Ada dua hal yang perlu disoroti dari fatwa itu. Pertama, penistaan ulama. Terus
terang saya bingung pada titik mana Ahok telah melakukan penistaan ulama.
Apakah tafsiran bahwa Ahok menyatakan kalau ulama telah melakukan pembohongan
dengan memakai Surat al-Maidah ayat 51? Jika memang demikian, ada banyak
pernyataan serupa, tapi kenapa tidak dipersoalkan. Sebagai satu contoh, sekitar
tahun 2002, dalam bukunya The Corruption of Moslem Minds, DR Nader Pourhassan dengan tegas
mengatakan bahwa selama ini ulama telah melakukan pembohongan kepada umat
muslim. Namun tak ada satu otoritas islam di dunia ini yang menghakimi dia.

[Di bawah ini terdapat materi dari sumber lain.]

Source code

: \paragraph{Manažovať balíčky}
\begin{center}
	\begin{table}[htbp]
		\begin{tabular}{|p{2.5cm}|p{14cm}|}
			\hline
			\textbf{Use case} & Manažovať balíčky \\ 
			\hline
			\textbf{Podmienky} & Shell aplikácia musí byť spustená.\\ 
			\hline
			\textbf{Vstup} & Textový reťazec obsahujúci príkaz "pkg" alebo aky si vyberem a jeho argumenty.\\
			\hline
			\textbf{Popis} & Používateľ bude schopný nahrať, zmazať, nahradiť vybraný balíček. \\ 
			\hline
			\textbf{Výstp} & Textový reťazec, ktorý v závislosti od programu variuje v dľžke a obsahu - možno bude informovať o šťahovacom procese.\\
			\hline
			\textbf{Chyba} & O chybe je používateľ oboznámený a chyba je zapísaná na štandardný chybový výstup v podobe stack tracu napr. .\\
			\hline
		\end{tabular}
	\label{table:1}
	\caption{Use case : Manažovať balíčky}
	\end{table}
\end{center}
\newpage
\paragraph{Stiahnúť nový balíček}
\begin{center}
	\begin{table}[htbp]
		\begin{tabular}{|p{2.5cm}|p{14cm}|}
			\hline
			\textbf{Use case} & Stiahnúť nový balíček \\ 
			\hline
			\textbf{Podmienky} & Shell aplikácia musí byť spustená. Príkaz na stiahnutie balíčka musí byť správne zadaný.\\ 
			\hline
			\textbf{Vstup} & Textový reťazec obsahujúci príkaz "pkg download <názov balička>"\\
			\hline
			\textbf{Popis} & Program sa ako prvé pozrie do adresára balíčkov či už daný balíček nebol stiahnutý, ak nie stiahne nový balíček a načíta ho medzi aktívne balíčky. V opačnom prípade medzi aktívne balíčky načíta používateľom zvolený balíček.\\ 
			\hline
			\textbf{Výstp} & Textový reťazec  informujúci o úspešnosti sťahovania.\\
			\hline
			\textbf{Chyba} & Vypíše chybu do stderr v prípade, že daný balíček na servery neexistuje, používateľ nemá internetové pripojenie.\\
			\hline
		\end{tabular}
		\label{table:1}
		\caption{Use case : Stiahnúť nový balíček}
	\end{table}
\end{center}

Pada satu titik, pernyataan Denny Siregar, dalam akun facebook-nya tertanggal 14
November 2016 pukul 22.06, juga bisa dinilai melecehkan ulama. Denny menulis,
“Tidakkah kalian sadar bahwa agama kalian hanya dimanfaatkan untuk kepentingan
politik mereka yang menamakan dirinya ULAMA?” Tetapi, kenapa MUI tidak merasa
tersinggung dan mengeluarkan fatwa?
Sangat menarik juga kalau kita menyimak komentar Anggun C. Sasmi di akun
twitter-nya. “Banyak yang bersuara atas ‘dugaan penistaan agama’. Tapi tak
banyak suara atas ‘aksi terror yang membunuh atas nama agama’. Kenapa
kemunafikan dibina?” Sungguh satu pernyataan anggun. Dibutuhkan kebesaran jiwa
untuk bisa membaca dan menerimanya. Satu pertanyaan dasar: siapa yang telah membina
kemunafikan itu?
Patut diduga, semua itu karena Ahok. Target utamanya bisa saja bukan mau
menegakkan wibawa ulama, melainkan untuk menjatuhkan Ahok. Dapatlah dikatakan
bahwa kebencian terhadap Ahok membuat orang lupa akan kebaikan dan kepentingan
umum yang lebih besar.
Kedua, soal penistaan agama. Akar dari persoalan ini adalah
pernyataan Ahok, yang bisa dimengerti dengan bahwa surat al-Maidah ayat 51
telah melakukan pembohongan. Karena surat itu merupakan bagian dari Al Quran,
maka dapat dikatakan juga bahwa Al Quran melakukan penipuan. Padahal Al Quran
adalah pedoman hidup umat muslim. Hal inilah yang membuat umat islam meradang.
Maka mereka menerjang nalar dan kuasa penghalang.
Dahsyatnya terjangan dan ancaman yang akan menyertainya membuat Polri
“terpaksa” menetapkan Ahok sebagai tersangka. Penetapan ini tentulah sedikit
membawa angin segar bagi umat islam. Akan tetapi, syahwat dan nafsu mereka
bukan semata menjadikan Ahok tersangka atau bersalah, melainkan
membinasakannya. Karena itu, selang beberapa hari pasca penetapan itu,
ormas-ormas islam sepakat untuk mengawal proses hukum Ahok. Tidak hanya itu,
ada orang melaporkan Ahok untuk kasus lain.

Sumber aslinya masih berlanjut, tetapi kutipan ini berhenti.